[SOURCE MATERIAL]
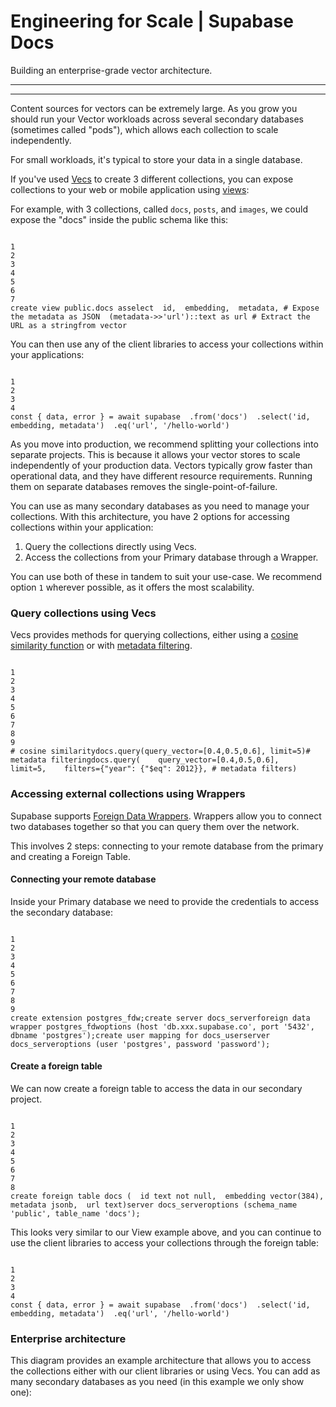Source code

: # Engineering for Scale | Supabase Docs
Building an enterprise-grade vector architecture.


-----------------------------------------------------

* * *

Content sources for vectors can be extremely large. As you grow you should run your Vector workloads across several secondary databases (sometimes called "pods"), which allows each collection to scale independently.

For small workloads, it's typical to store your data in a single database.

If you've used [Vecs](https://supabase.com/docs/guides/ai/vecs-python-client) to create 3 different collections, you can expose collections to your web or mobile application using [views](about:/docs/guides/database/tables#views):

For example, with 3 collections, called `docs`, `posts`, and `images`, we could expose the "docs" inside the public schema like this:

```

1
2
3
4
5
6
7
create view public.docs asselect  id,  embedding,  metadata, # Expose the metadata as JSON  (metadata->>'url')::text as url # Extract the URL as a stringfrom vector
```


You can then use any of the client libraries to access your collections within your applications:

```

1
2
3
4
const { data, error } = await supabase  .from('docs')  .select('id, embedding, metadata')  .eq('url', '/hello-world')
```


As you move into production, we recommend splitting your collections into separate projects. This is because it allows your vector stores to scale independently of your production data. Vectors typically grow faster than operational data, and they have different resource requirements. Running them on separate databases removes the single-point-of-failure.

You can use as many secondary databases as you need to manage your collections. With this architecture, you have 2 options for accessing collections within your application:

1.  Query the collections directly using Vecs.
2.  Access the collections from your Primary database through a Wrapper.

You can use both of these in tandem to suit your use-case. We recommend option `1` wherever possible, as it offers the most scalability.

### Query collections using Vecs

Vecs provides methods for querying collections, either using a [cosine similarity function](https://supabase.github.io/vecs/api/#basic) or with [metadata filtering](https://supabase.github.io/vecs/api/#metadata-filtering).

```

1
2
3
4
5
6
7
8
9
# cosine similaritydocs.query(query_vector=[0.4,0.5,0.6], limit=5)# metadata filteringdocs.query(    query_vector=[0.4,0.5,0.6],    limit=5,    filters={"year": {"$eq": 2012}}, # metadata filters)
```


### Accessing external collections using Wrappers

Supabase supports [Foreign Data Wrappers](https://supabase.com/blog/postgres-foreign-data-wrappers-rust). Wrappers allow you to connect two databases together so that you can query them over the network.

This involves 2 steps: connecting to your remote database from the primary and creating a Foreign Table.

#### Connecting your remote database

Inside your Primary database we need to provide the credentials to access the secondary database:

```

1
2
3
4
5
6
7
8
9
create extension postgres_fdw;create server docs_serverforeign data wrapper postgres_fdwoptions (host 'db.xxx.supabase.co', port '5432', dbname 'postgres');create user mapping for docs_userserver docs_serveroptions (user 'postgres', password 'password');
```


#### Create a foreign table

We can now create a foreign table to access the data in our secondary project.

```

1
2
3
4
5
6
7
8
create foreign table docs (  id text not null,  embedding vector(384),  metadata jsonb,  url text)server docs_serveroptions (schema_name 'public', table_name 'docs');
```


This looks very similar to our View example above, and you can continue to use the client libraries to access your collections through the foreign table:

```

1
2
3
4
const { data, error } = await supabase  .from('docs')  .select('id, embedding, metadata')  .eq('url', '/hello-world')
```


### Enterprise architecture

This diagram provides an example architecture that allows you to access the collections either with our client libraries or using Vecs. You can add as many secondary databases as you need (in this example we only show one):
[/SOURCE MATERIAL]
[SOURCE MATERIAL]
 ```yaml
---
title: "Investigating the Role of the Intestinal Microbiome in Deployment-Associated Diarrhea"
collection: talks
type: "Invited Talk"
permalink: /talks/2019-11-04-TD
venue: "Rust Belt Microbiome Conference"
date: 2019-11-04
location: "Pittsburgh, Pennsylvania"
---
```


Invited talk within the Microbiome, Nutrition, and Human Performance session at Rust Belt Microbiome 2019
[/SOURCE MATERIAL]
[SOURCE MATERIAL]
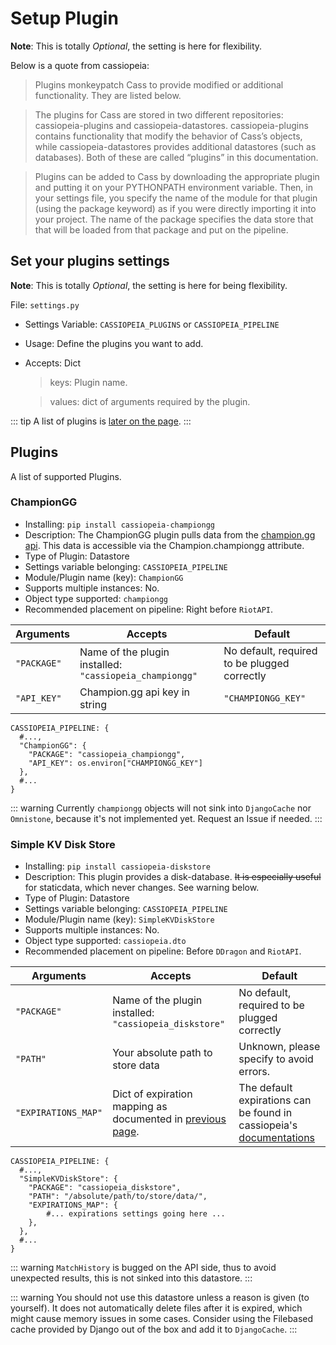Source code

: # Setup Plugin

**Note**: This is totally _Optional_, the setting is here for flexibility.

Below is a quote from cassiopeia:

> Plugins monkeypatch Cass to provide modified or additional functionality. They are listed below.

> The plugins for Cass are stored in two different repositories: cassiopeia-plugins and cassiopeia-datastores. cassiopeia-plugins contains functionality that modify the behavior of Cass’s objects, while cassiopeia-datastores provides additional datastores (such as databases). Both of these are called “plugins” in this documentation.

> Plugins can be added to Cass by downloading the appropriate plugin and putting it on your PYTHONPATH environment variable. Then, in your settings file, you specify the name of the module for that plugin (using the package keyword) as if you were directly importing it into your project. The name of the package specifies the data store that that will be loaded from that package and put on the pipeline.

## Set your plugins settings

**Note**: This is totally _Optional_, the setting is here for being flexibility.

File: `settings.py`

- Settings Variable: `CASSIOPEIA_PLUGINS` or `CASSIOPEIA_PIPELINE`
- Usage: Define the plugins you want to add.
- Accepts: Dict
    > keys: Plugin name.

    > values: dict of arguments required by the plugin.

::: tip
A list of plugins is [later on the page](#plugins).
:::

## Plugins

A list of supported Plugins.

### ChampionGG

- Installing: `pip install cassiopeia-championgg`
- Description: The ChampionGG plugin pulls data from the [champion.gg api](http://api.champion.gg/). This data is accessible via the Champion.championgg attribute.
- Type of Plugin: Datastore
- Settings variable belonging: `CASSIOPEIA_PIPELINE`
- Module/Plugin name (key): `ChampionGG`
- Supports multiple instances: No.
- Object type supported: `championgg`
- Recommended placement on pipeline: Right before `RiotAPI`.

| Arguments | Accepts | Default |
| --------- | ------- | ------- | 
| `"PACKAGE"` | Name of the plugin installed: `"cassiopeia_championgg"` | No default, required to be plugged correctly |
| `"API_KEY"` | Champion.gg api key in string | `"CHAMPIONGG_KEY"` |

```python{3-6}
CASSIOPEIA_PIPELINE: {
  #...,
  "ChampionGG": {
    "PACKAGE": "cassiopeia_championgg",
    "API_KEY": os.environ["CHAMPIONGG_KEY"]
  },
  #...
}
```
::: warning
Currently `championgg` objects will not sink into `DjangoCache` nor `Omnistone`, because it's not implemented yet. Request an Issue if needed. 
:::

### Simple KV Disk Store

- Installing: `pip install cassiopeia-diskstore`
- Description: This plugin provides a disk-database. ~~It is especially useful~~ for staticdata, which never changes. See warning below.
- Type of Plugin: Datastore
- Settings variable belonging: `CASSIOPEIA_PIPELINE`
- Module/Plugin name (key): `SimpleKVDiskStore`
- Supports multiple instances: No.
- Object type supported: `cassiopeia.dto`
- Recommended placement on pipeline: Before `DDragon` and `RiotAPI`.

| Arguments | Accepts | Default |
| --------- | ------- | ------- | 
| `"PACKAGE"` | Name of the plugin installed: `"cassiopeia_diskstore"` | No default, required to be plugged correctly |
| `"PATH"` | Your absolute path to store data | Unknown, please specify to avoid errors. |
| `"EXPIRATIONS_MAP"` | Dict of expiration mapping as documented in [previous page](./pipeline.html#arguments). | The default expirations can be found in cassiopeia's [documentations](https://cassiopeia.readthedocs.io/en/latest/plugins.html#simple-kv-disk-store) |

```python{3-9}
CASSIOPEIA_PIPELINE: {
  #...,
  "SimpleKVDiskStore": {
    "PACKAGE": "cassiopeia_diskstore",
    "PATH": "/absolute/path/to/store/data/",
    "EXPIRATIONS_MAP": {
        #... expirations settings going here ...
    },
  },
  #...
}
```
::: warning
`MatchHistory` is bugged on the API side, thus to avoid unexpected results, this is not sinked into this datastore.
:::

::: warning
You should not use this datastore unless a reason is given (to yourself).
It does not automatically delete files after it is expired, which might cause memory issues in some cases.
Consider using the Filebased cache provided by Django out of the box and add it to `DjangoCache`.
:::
[/SOURCE MATERIAL]
Within the listing above, extract exactly the lines from the line with "This involves 2" to the line with "### Enterprise architecture", the two named lines included, and no others.

This involves 2 steps: connecting to your remote database from the primary and creating a Foreign Table.

#### Connecting your remote database

Inside your Primary database we need to provide the credentials to access the secondary database:

```

1
2
3
4
5
6
7
8
9
create extension postgres_fdw;create server docs_serverforeign data wrapper postgres_fdwoptions (host 'db.xxx.supabase.co', port '5432', dbname 'postgres');create user mapping for docs_userserver docs_serveroptions (user 'postgres', password 'password');
```


#### Create a foreign table

We can now create a foreign table to access the data in our secondary project.

```

1
2
3
4
5
6
7
8
create foreign table docs (  id text not null,  embedding vector(384),  metadata jsonb,  url text)server docs_serveroptions (schema_name 'public', table_name 'docs');
```


This looks very similar to our View example above, and you can continue to use the client libraries to access your collections through the foreign table:

```

1
2
3
4
const { data, error } = await supabase  .from('docs')  .select('id, embedding, metadata')  .eq('url', '/hello-world')
```


### Enterprise architecture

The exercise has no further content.